# AIM OF THE EXERCISE:
Write out exactly the lines from the start of the entries through the one that contains "This markdown version", including both.

(Stored items)
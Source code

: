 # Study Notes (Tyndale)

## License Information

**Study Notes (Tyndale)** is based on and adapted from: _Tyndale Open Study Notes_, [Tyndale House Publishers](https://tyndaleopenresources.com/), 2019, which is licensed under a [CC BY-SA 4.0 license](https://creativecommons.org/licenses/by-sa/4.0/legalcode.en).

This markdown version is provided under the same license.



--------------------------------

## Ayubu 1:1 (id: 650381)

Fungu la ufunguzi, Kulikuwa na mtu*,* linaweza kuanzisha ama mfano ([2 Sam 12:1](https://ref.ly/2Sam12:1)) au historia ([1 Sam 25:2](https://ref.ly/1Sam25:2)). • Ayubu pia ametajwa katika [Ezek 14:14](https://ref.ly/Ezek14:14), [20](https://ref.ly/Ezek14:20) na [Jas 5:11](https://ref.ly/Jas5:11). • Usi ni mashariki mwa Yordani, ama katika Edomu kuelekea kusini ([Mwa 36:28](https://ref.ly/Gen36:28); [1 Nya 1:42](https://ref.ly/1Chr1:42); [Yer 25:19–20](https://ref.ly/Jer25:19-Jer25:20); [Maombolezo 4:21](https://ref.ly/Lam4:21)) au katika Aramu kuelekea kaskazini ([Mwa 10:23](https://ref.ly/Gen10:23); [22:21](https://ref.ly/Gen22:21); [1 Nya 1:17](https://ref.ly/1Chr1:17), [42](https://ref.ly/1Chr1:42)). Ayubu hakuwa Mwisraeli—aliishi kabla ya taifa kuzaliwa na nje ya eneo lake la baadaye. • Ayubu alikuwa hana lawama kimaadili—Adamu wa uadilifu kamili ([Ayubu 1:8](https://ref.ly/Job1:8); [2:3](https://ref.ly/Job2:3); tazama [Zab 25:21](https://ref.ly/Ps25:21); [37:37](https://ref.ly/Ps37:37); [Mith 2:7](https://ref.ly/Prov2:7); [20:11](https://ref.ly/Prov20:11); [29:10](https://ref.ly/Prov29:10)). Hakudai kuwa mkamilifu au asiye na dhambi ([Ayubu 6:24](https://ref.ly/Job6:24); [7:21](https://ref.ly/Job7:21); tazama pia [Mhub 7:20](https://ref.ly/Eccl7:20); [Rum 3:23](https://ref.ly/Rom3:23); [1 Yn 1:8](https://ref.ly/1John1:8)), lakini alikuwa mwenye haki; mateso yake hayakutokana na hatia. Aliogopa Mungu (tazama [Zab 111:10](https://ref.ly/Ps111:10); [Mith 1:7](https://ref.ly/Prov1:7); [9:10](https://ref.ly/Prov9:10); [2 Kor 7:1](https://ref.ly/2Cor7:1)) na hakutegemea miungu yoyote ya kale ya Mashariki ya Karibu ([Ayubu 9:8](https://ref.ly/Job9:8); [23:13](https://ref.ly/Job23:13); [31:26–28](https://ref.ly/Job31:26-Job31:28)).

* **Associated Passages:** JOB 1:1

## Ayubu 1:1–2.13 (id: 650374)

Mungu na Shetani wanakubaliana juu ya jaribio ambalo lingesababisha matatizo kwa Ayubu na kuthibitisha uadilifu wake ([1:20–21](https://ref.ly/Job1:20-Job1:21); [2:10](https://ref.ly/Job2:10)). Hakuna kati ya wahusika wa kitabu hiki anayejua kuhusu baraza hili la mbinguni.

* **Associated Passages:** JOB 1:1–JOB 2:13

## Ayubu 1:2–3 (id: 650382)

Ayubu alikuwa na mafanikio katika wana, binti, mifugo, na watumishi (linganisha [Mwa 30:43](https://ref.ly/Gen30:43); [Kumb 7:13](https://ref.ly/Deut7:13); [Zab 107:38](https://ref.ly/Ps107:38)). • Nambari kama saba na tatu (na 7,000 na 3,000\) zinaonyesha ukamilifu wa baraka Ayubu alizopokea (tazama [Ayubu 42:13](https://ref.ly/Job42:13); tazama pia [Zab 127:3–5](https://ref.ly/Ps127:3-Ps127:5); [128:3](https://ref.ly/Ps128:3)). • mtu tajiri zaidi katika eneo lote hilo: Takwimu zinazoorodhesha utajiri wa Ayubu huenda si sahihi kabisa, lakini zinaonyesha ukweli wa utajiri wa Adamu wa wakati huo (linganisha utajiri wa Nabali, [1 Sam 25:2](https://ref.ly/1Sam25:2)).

# YOUR RESPONSE:
Source code

: # Study Notes (Tyndale)

## License Information

**Study Notes (Tyndale)** is based on and adapted from: _Tyndale Open Study Notes_, [Tyndale House Publishers](https://tyndaleopenresources.com/), 2019, which is licensed under a [CC BY-SA 4.0 license](https://creativecommons.org/licenses/by-sa/4.0/legalcode.en).

This markdown version is provided under the same license.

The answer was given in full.